TASK TO COMPLETE:
Go line by line through the records below. Copy whichever lines contain the string "createCanvas".

──────── RECORDS SUPPLIED

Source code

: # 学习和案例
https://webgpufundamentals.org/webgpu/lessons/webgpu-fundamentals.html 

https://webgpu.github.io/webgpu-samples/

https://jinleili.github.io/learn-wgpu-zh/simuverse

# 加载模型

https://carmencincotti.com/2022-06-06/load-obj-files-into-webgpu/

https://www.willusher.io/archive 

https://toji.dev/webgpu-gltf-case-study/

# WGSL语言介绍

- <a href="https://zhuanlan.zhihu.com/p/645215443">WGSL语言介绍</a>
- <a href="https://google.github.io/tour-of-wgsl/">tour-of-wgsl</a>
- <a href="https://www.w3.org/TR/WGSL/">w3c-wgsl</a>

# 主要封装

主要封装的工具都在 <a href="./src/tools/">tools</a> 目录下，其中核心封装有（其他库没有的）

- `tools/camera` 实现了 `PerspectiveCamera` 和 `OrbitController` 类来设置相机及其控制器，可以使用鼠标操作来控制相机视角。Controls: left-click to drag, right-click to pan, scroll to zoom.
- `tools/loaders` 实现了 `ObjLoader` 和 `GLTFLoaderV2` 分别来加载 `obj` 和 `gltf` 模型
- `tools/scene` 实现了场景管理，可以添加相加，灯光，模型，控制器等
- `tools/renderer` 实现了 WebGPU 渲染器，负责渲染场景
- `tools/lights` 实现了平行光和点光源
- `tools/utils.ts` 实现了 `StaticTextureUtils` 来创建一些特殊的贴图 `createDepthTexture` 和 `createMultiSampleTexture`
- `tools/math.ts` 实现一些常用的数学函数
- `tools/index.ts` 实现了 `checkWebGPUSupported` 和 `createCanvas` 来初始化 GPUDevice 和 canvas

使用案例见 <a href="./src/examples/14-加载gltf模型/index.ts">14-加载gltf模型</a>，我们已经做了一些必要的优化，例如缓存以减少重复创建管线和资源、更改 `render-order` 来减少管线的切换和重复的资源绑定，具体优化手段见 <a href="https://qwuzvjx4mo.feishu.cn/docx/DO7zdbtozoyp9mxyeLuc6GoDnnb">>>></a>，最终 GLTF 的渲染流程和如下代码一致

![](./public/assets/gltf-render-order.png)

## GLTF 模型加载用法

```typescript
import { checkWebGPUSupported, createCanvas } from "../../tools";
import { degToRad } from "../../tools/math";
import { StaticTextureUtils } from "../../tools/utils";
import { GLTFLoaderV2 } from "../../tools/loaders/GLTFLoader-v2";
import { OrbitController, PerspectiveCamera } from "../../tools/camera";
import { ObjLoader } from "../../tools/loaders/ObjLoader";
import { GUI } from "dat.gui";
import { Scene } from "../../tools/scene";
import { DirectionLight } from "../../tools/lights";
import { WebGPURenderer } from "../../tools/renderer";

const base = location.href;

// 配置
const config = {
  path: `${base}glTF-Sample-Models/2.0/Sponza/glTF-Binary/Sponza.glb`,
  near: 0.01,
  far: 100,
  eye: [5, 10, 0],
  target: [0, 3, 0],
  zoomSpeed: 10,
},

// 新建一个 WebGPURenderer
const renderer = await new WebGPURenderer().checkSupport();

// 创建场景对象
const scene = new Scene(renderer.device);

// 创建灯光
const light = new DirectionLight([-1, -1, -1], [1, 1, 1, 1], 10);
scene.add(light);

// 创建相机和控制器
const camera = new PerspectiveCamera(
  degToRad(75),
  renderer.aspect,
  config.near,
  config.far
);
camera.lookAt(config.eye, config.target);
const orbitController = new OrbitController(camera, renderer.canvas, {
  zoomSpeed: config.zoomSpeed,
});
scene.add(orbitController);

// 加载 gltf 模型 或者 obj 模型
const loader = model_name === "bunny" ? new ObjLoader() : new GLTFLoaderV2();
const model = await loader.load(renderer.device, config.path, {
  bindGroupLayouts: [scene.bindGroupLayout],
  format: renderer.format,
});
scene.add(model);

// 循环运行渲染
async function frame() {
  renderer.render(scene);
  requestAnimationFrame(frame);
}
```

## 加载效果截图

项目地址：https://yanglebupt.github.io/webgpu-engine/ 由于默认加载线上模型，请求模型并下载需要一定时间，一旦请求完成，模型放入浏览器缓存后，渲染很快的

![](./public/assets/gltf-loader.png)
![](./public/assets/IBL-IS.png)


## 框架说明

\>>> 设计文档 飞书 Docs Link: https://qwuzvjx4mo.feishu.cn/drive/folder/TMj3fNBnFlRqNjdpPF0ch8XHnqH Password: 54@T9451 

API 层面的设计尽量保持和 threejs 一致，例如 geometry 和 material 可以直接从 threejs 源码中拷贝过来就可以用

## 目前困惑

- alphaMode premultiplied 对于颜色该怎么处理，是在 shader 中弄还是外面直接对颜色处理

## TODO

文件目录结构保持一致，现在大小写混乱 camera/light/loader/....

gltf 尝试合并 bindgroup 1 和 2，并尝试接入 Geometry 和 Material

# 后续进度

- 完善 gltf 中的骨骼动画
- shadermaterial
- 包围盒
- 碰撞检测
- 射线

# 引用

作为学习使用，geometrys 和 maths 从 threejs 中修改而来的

────────────────

OUTPUT BELOW:
- `tools/index.ts` 实现了 `checkWebGPUSupported` 和 `createCanvas` 来初始化 GPUDevice 和 canvas
import { checkWebGPUSupported, createCanvas } from "../../tools";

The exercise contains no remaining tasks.